ISSUE:   Health risks resulting from air and water pollution
Issue statement
Increasing levels of air pollution in the CMA expose people to short-term and potentially chronic health risks. Exposure to polluted surface water increases the risk of contracting a wide range of serious diseases.
What pressures are causing changes in the environment?
Emissions of pollutants to the air are increasing as a result of industrial activity and vehicular traffic and the burning of waste. The resultant increase in pollution levels poses potential health risks for the inhabitants of the CMA.

Rapid urbanization and urban sprawl has placed pressure on attempts to redress backlogs in infrastructure and service provision. People living in unserviced housing are most at risk of contracting communicable disease given that they lack access to clean water, sanitation and/or a safe energy source for cooking and heating.
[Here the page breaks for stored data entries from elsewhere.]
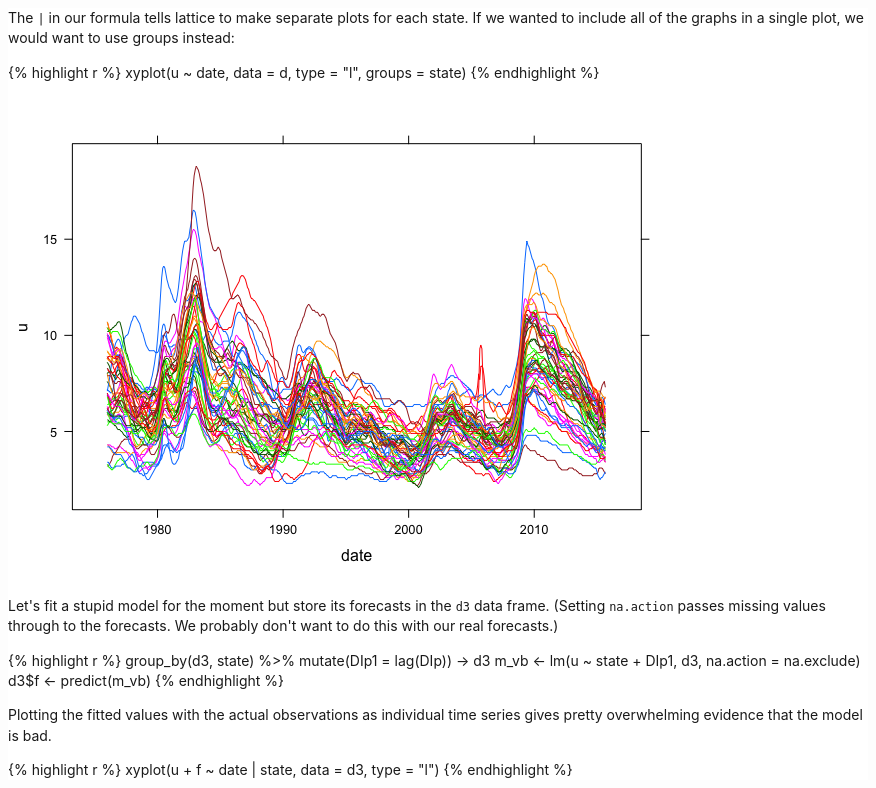 The `|` in our formula tells lattice to make separate plots for each state. If we wanted to include all of the graphs in a single plot, we would want to use groups instead:

{% highlight r %}
xyplot(u ~ date, data = d, type = "l", groups = state)
{% endhighlight %}

![](instructions_files/figure-markdown_github/unnamed-chunk-24-1.png)

Let's fit a stupid model for the moment but store its forecasts in the `d3` data frame. (Setting `na.action` passes missing values through to the forecasts. We probably don't want to do this with our real forecasts.)

{% highlight r %}
group_by(d3, state) %>% mutate(DIp1 = lag(DIp)) -> d3
m_vb <- lm(u ~ state + DIp1, d3, na.action = na.exclude)
d3$f <- predict(m_vb)
{% endhighlight %}

Plotting the fitted values with the actual observations as individual time series gives pretty overwhelming evidence that the model is bad.

{% highlight r %}
xyplot(u + f ~ date | state, data = d3, type = "l")
{% endhighlight %}
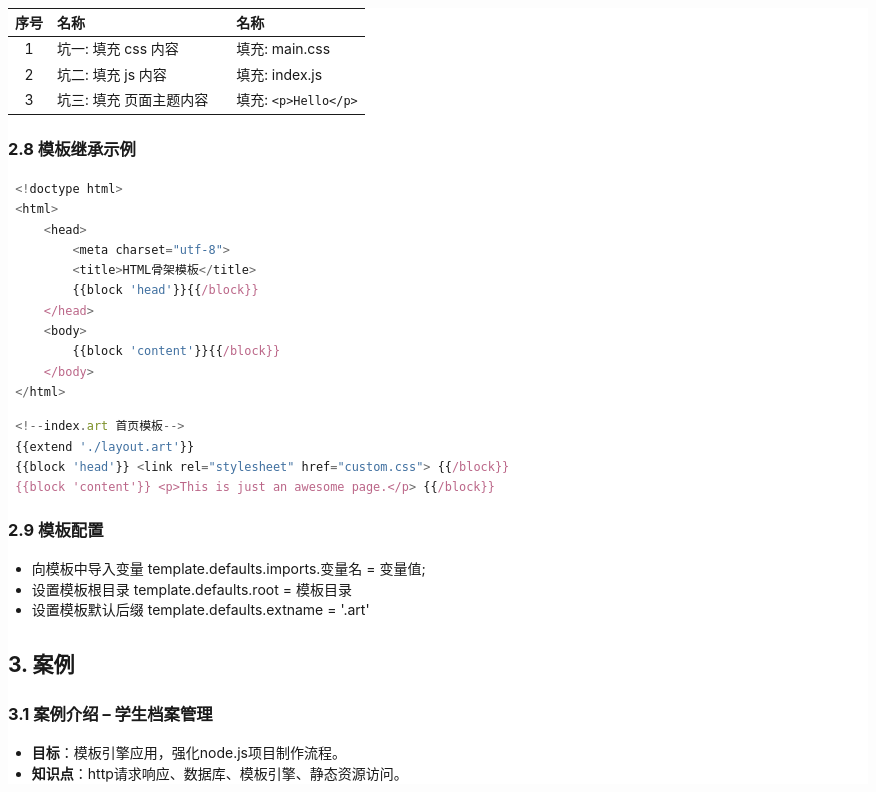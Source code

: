 | 序号| 名称| |名称|
|:---:  |:-----|---| :----|
|1 | 坑一: 填充 css 内容   || 填充: main.css|
|2 | 坑二: 填充 js 内容   || 填充: index.js |
|3 | 坑三: 填充 页面主题内容  || 填充: `<p>Hello</p>` |

### 2.8 模板继承示例

```js
 <!doctype html>
 <html>
     <head>
         <meta charset="utf-8">
         <title>HTML骨架模板</title>
         {{block 'head'}}{{/block}}
     </head>
     <body>
         {{block 'content'}}{{/block}}
     </body>
 </html>
```

```js
 <!--index.art 首页模板-->
 {{extend './layout.art'}}
 {{block 'head'}} <link rel="stylesheet" href="custom.css"> {{/block}}
 {{block 'content'}} <p>This is just an awesome page.</p> {{/block}}
```

### 2.9 模板配置

- 向模板中导入变量 template.defaults.imports.变量名 = 变量值;
- 设置模板根目录 template.defaults.root = 模板目录
- 设置模板默认后缀 template.defaults.extname = '.art'

## 3. 案例

### 3.1 案例介绍 – 学生档案管理

- **目标**：模板引擎应用，强化node.js项目制作流程。
- **知识点**：http请求响应、数据库、模板引擎、静态资源访问。
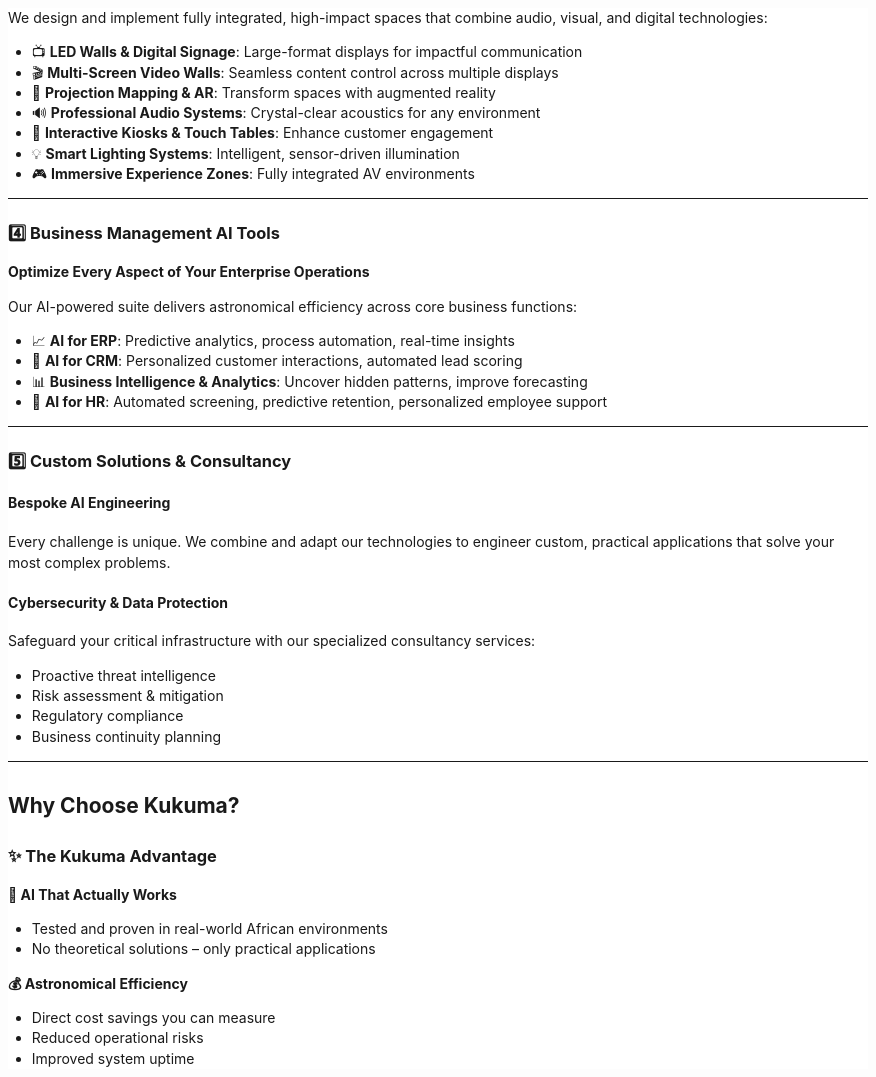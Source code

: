 We design and implement fully integrated, high-impact spaces that combine audio, visual, and digital technologies:

- 📺 **LED Walls & Digital Signage**: Large-format displays for impactful communication
- 🎬 **Multi-Screen Video Walls**: Seamless content control across multiple displays
- 🎨 **Projection Mapping & AR**: Transform spaces with augmented reality
- 🔊 **Professional Audio Systems**: Crystal-clear acoustics for any environment
- 📱 **Interactive Kiosks & Touch Tables**: Enhance customer engagement
- 💡 **Smart Lighting Systems**: Intelligent, sensor-driven illumination
- 🎮 **Immersive Experience Zones**: Fully integrated AV environments

---

### 4️⃣ Business Management AI Tools

**Optimize Every Aspect of Your Enterprise Operations**

Our AI-powered suite delivers astronomical efficiency across core business functions:

- 📈 **AI for ERP**: Predictive analytics, process automation, real-time insights
- 🤝 **AI for CRM**: Personalized customer interactions, automated lead scoring
- 📊 **Business Intelligence & Analytics**: Uncover hidden patterns, improve forecasting
- 👥 **AI for HR**: Automated screening, predictive retention, personalized employee support

---

### 5️⃣ Custom Solutions & Consultancy

#### Bespoke AI Engineering
Every challenge is unique. We combine and adapt our technologies to engineer custom, practical applications that solve your most complex problems.

#### Cybersecurity & Data Protection
Safeguard your critical infrastructure with our specialized consultancy services:
- Proactive threat intelligence
- Risk assessment & mitigation
- Regulatory compliance
- Business continuity planning

---

## Why Choose Kukuma?

### ✨ The Kukuma Advantage

**🎯 AI That Actually Works**
- Tested and proven in real-world African environments
- No theoretical solutions – only practical applications

**💰 Astronomical Efficiency**
- Direct cost savings you can measure
- Reduced operational risks
- Improved system uptime
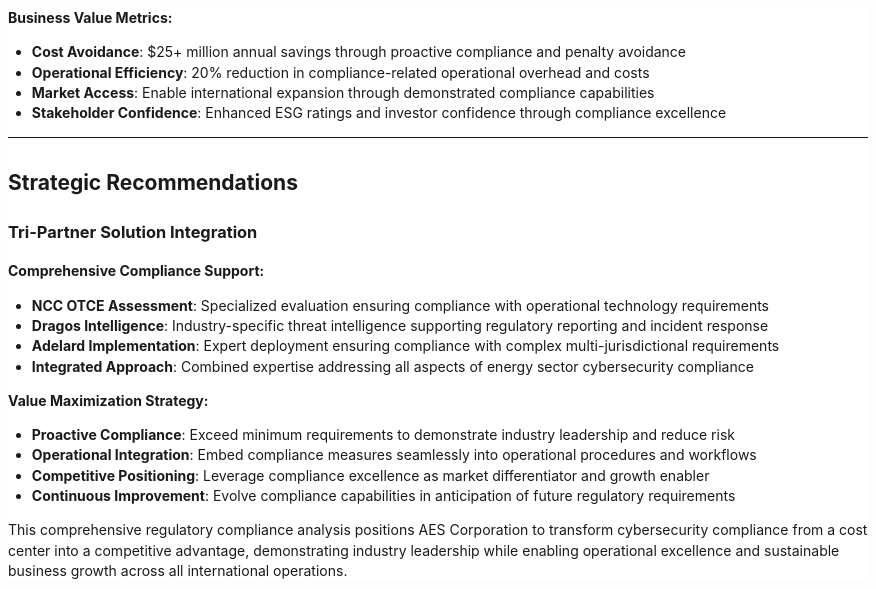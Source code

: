 **Business Value Metrics:**
- **Cost Avoidance**: $25+ million annual savings through proactive compliance and penalty avoidance
- **Operational Efficiency**: 20% reduction in compliance-related operational overhead and costs
- **Market Access**: Enable international expansion through demonstrated compliance capabilities
- **Stakeholder Confidence**: Enhanced ESG ratings and investor confidence through compliance excellence

---

## Strategic Recommendations

### Tri-Partner Solution Integration

**Comprehensive Compliance Support:**
- **NCC OTCE Assessment**: Specialized evaluation ensuring compliance with operational technology requirements
- **Dragos Intelligence**: Industry-specific threat intelligence supporting regulatory reporting and incident response
- **Adelard Implementation**: Expert deployment ensuring compliance with complex multi-jurisdictional requirements
- **Integrated Approach**: Combined expertise addressing all aspects of energy sector cybersecurity compliance

**Value Maximization Strategy:**
- **Proactive Compliance**: Exceed minimum requirements to demonstrate industry leadership and reduce risk
- **Operational Integration**: Embed compliance measures seamlessly into operational procedures and workflows
- **Competitive Positioning**: Leverage compliance excellence as market differentiator and growth enabler
- **Continuous Improvement**: Evolve compliance capabilities in anticipation of future regulatory requirements

This comprehensive regulatory compliance analysis positions AES Corporation to transform cybersecurity compliance from a cost center into a competitive advantage, demonstrating industry leadership while enabling operational excellence and sustainable business growth across all international operations.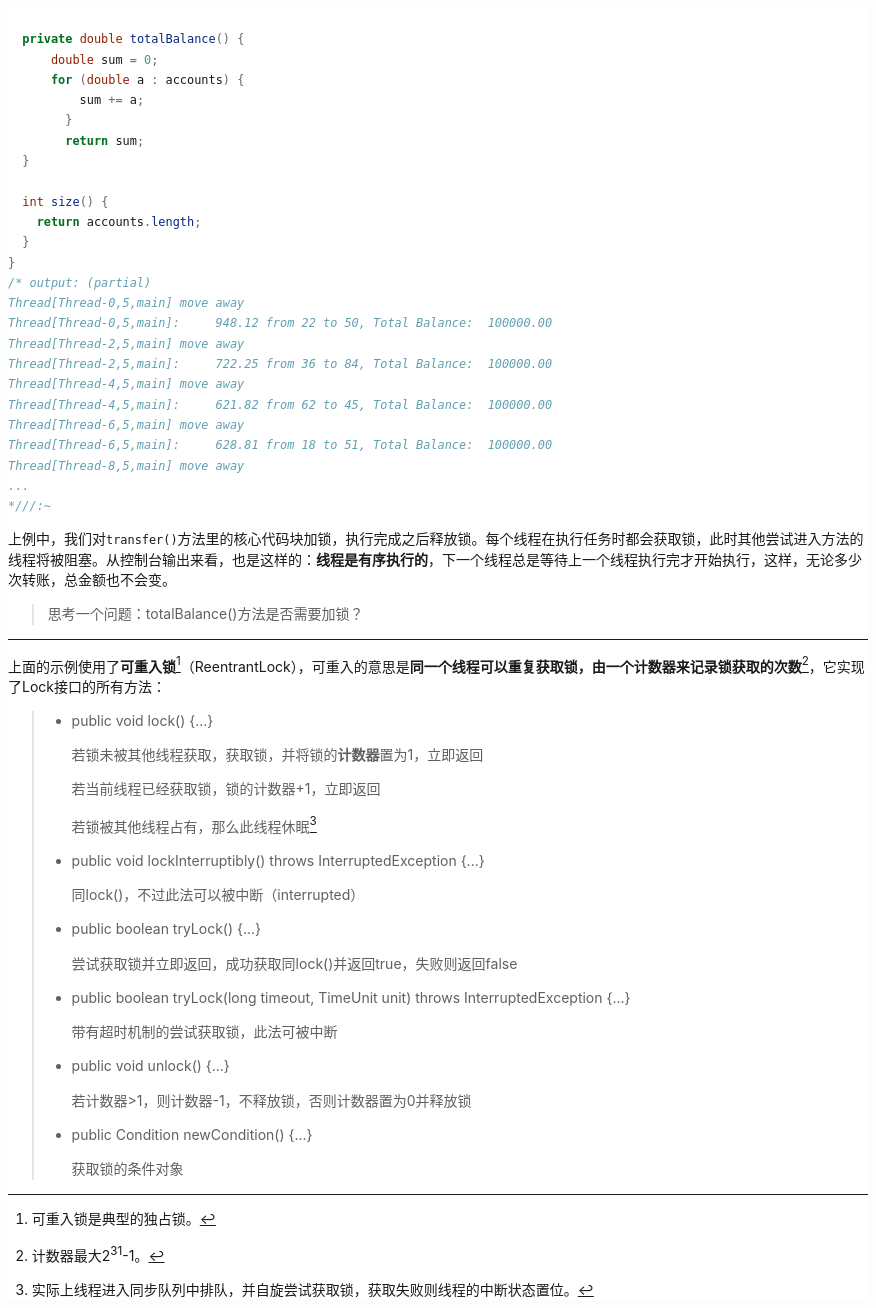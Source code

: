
```java

  private double totalBalance() {
      double sum = 0;
      for (double a : accounts) {
          sum += a;
        }
    	return sum;
  }

  int size() {
    return accounts.length;
  }
}
/* output: (partial)
Thread[Thread-0,5,main] move away
Thread[Thread-0,5,main]:     948.12 from 22 to 50, Total Balance:  100000.00
Thread[Thread-2,5,main] move away
Thread[Thread-2,5,main]:     722.25 from 36 to 84, Total Balance:  100000.00
Thread[Thread-4,5,main] move away
Thread[Thread-4,5,main]:     621.82 from 62 to 45, Total Balance:  100000.00
Thread[Thread-6,5,main] move away
Thread[Thread-6,5,main]:     628.81 from 18 to 51, Total Balance:  100000.00
Thread[Thread-8,5,main] move away
...
*///:~
```

上例中，我们对`transfer()`方法里的核心代码块加锁，执行完成之后释放锁。每个线程在执行任务时都会获取锁，此时其他尝试进入方法的线程将被阻塞。从控制台输出来看，也是这样的：**线程是有序执行的**，下一个线程总是等待上一个线程执行完才开始执行，这样，无论多少次转账，总金额也不会变。

> 思考一个问题：totalBalance()方法是否需要加锁？

---

上面的示例使用了**可重入锁**[^5]（ReentrantLock），可重入的意思是**同一个线程可以重复获取锁，由一个计数器来记录锁获取的次数**[^6]，它实现了Lock接口的所有方法：

[^5]: 可重入锁是典型的独占锁。
[^6]: 计数器最大2<sup>31</sup>-1。

> - public void lock() {...}
>
>   若锁未被其他线程获取，获取锁，并将锁的**计数器**置为1，立即返回
>
>   若当前线程已经获取锁，锁的计数器+1，立即返回
>
>   若锁被其他线程占有，那么此线程休眠[^10]
>
> - public void lockInterruptibly() throws InterruptedException {...}
>
>   同lock()，不过此法可以被中断（interrupted）
>
> - public boolean tryLock() {...}
>
>   尝试获取锁并立即返回，成功获取同lock()并返回true，失败则返回false
>
> -  public boolean tryLock(long timeout, TimeUnit unit) throws InterruptedException {...}
>
>    带有超时机制的尝试获取锁，此法可被中断
>
> - public void unlock() {...}
>
>   若计数器>1，则计数器-1，不释放锁，否则计数器置为0并释放锁
>
> - public Condition newCondition() {...}
>
>   获取锁的条件对象


[^10]: 实际上线程进入同步队列中排队，并自旋尝试获取锁，获取失败则线程的中断状态置位。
Research shows that the middle and lower reaches of many of the CMA’s rivers are polluted. Untreated human waste, industrial discharges and agricultural run-off into rivers and waterbodies increases loads of faecal pathogens, toxic chemicals, pesticides and fertilisers and heightens the health risk to users.

Approximately 72 000 dwellings in the CMA are without operational drainage. Standing water in informal and squatter settlements is therefore a common feature. When contaminated with faecal pathogens it can give rise to gastro-intestinal diseases.

 

What is the state of the environment?
Guideline levels of lead, nitrogen oxides and sulphur oxides and particulate matter are approached or exceeded with increasing frequency.

Children attending schools in close proximity to heavily trafficked roads and living in dilapidated and dusty houses, display raised blood lead burdens.

Research into the ill health symptoms experienced by the inhabitants of informal settlements shows a high incidence of respiratory illness. Up to 80% of dwellings in a Cape informal settlement was found to have indoor pollutant levels well in excess of international WHO guidelines. There has been a marked increase in the cases of pulmonary tuberculosis, particularly in overcrowded areas of the CMA.

The improved supply of water to communities has resulted in a decrease in the incidence of diarrhoeal disease in the CMA during recent years. High levels of faecal coliforms in a number of rivers (e.g. Langa Canal displayed 1 million E. coli per 100 ml) increase the risk of contracting of diarrhoeal disease.

Waterbodies in the CMA display high levels of pollution. For example, high trophic levels in the Wildevoëlvlei near Kommetjie have resulted in toxic algal blooms that pose a significant health risk to users of the vlei. In 1998, there were two toxic algal blooms at Wildevoëlvlei.

 

Year One Indicators
The following indicator is monitored by the Provincial Administration: Western Cape, Department of Health:
  • Exceedances of WHO guidelines for lead, SOx and NOx and UK guidelines for PM10.
  • Exceedances of WHO guidelines for E. coli.
  • Number of toxic algal blooms.

Refer to indicators for air quality, water quality and waste.

 

What responses are we giving to the problem?
The following responses are underway by CMC to address:

Air quality:

  • A strategy has been developed to implement the recommendations of the Brown Haze Study and the Volatile Organic Compounds Study.
  • The number and distribution of monitoring stations across the CMA have been increased. This has included a station in or near an informal settlement on the Cape Flats and the monitoring carbon monoxide and carbon dioxide levels.

Water quality:

  • A number of studies have been initiated to address water quality problems in all major catchments.

 

What can you do about it?
  • Do not make fires in confined and poorly ventilated spaces.

    Do not drink from stagnant waterbodies and urban rivers.

    Do not swim in or collect food from vleis that are experiencing toxic algal bloom episodes.